Indeed, by using the same data we can see precisely how dominant the No.1 has been in a given year. The following graph shows the year-end No.1’s points as a percentage of his maximum total points across all ‘mandatory’ events. This therefore shows how close the No.1 came to having a ‘perfect’ year.
This usefully demonstrates the sudden leap in 2004, but also reveals that this level of dominance has continued since, despite the increasing competition among the top three or four. For comparison’s sake, we would have to go back to 1994-1995, which were the early years of Pete Sampras’ reign, to find a commensurately dominant No.1. (However, given the more haphazard manner in which points were awarded back then the comparison is somewhat spurious.) It also demonstrates that Federer’s 2006 is the most dominant year for a single player, at least given the metrics used here: that year he claimed over 75% of the total points he could have claimed at the biggest events.

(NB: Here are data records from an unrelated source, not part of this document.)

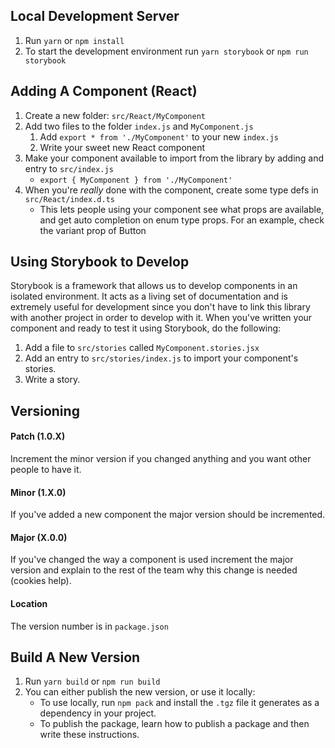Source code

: Local Development Server
---
1. Run `yarn` or `npm install`
1. To start the development environment run `yarn storybook` or `npm run storybook`

Adding A Component (React)
---
1. Create a new folder: `src/React/MyComponent`
1. Add two files to the folder `index.js` and `MyComponent.js`
    1. Add `export * from './MyComponent'` to your new `index.js`
    1. Write your sweet new React component
1. Make your component available to import from the library by adding and entry to `src/index.js`
    * `export { MyComponent } from './MyComponent'`
1. When you're _really_ done with the component, create some type defs in `src/React/index.d.ts`
    * This lets people using your component see what props are available, and get auto completion on enum type props. For an example, check the variant prop of Button

Using Storybook to Develop
---
Storybook is a framework that allows us to develop components in an isolated environment. It acts as a living set of documentation and is extremely useful for development since you don't have to link this library with another project in order to develop with it. When you've written your component and ready to test it using Storybook, do the following:

1. Add a file to `src/stories` called `MyComponent.stories.jsx`
2. Add an entry to `src/stories/index.js` to import your component's stories.
3. Write a story.


Versioning
---
#### Patch (1.0.X)
Increment the minor version if you changed anything and you want other people to have it.

#### Minor (1.X.0)
If you've added a new component the major version should be incremented. 

#### Major (X.0.0)
If you've changed the way a component is used increment the major version and explain to the rest of the team why this change is needed (cookies help).

#### Location
The version number is in `package.json`

Build A New Version
---
1. Run `yarn build` or `npm run build`
2. You can either publish the new version, or use it locally:
    * To use locally, run `npm pack` and install the `.tgz` file it generates as a dependency in your project.
    * To publish the package, learn how to publish a package and then write these instructions.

This graph also shows us that Djokovic has been slightly less imposing this year than in 2011, which I’m pretty sure we already knew, and should be obvious from the fact that he spent almost half the season at No.2. The surprise, however, is that overall he hasn’t been that much less dominant, which somewhat flies in the face of common wisdom, and indeed seems almost counter-intuitive given the year Federer had. After all, last year Djokovic won three Majors and five Masters events. This year he only won one and three respectively. How can the numbers be so close? The explanation is that by reaching the final of Roland Garros, by winning the World Tour Finals undefeated and by performing strongly elsewhere, the world No.1 mostly off-set those other tournaments at which he failed to replicate last year’s total mastery. He has put together one of the finest seasons in history, and he has managed to do it while winning ‘only’ one Major. The top four have shared plunder more equally than ever before, but Djokovic, once again, has proved that some players are just a little more equal than others.